(Fragmenos de "Nosotros sabíamos manejar en pedo")
Cansados de pasar
hambre, nos dimos cuenta de que para sumar puntos con las mujeres había que
resignar los sábados a la noche, y dárselos por entero a Ella: novia, transa, filito,
fato… como quisiéras considerarla en tu legajo secreto.
Durante años, los
sábados nos encontrábamos en el Bar de Sasha. Los solteros caían a medianoche.
Por regla, esperaban a los que tenían novia o fato hasta las tres de la mañana.
Si se liberaban antes de esa hora, sabían que nos encontrarían allí, a punto de
arrancar para algún lado.
A veces, cuando
sabías que se venía una noche especial, ya fuese por la cantidad de gente
convocada, por el lugar al que iríamos o por el simple entusiasmo generado en
la semana, arreglabas con tu chica para encontrarte temprano y llegar con
margen al bar. La llevabas al cine, a comer, o a tomar algo. Te portabas como
un duque toda la noche, pero en un momento, culpa de los arrumacos o de una
charla que se prolongaba, mirabas disimuladamente la hora y querías matarte. Te
transformabas. De golpe apurabas la despedida. Si era necesario decías que algo
te había caído mal y aprovechabas para pasar algún semáforo en rojo. Una vez
que llegabas a la puerta de la casa, en lugar de ponerte cariñoso como siempre,
te despedías con un pico, echando todo el laburo por la borda, sabiendo que si
no querías perderla ibas tener que agachar la cabeza, anestesiarte los oídos y
remar.
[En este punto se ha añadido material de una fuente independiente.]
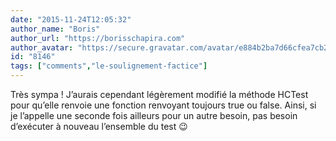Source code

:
 ```yaml
---
date: "2015-11-24T12:05:32"
author_name: "Boris"
author_url: "https://borisschapira.com"
author_avatar: "https://secure.gravatar.com/avatar/e884b2ba7d66cfea7cb2185922c7a183"
id: "8146"
tags: ["comments","le-soulignement-factice"]
---
```

Très sympa ! J’aurais cependant légèrement modifié la méthode HCTest pour qu’elle renvoie une fonction renvoyant toujours true ou false. Ainsi, si je l’appelle une seconde fois ailleurs pour un autre besoin, pas besoin d’exécuter à nouveau l’ensemble du test 😉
Por supuesto, esto era posible gracias a que no existía el celular, y a
que vivíamos con nuestros viejos: los llamados-control de madrugada a nuestras
casas para saber si habíamos llegado bien, estaban prohibidos: despertaban y/o asustaban
a nuestros viejos.
Con el tiempo, esta
práctica de hacer dos noches dentro de una, fue perdiendo adeptos: era agotador,
estresante, oneroso y, a medida que los noviazgos se consolidaban, aumentaba el
pánico y la paranoia.
Desde que habíamos
empezado a ir a bailar a la matiné, transar había sido nuestra Copa del Mundo,
la máxima aspiración. Cuando luego de un trabajo fino y prolongado lograbas que
una chica aceptara subir a los reservados, la tomabas de la mano, sacabas pecho
y la llevabas por el camino más largo, para que todos te vieran, para que los
viejos detractores de siempre leyeran en tu mirada ese afiche que decía: VOY A
TRANSAR.
Pero ahora eso no
era suficiente. Es cierto, si transabas, sabías que te esperaba una semana de
paz con la prensa y, sobre todo, con vos mismo. Si transabas salías del boliche
sintiéndote campeón, feliz, agradecido, con el ego en alza… pero también salías
alzado, y cómo. Los que tenían efectivo y no les importaba quemarlo en quince
minutos, antes de ir a sus casas, hacían escala en algún sauna donde, dada la
hora, eran recibidos con impaciencia y mal humor. El resto, desembocaba en el
onanismo: una práctica que a esa altura era una forma de vida, por momentos tan
humillante como necesaria. La sensación de triunfo conquistada durante la
noche, gracias al esfuerzo, a la constancia, y a una elaborada y elegante
parla, al amanecer iba a parar a una vieja media, a un pedazo de papel
higiénico, a las paredes del inodoro y, en los casos más promiscuos, encima de
su propia panza.
Podían llamarse
novias, transas, amigovias, fatos, fetos… pero ahora lo importante era tener
una cita. La mayoría de las veces todos la conseguíamos, excepto Pablo.
Pablo era tan
normal o anormal como cualquiera de nosotros. La diferencia era su exquisitez.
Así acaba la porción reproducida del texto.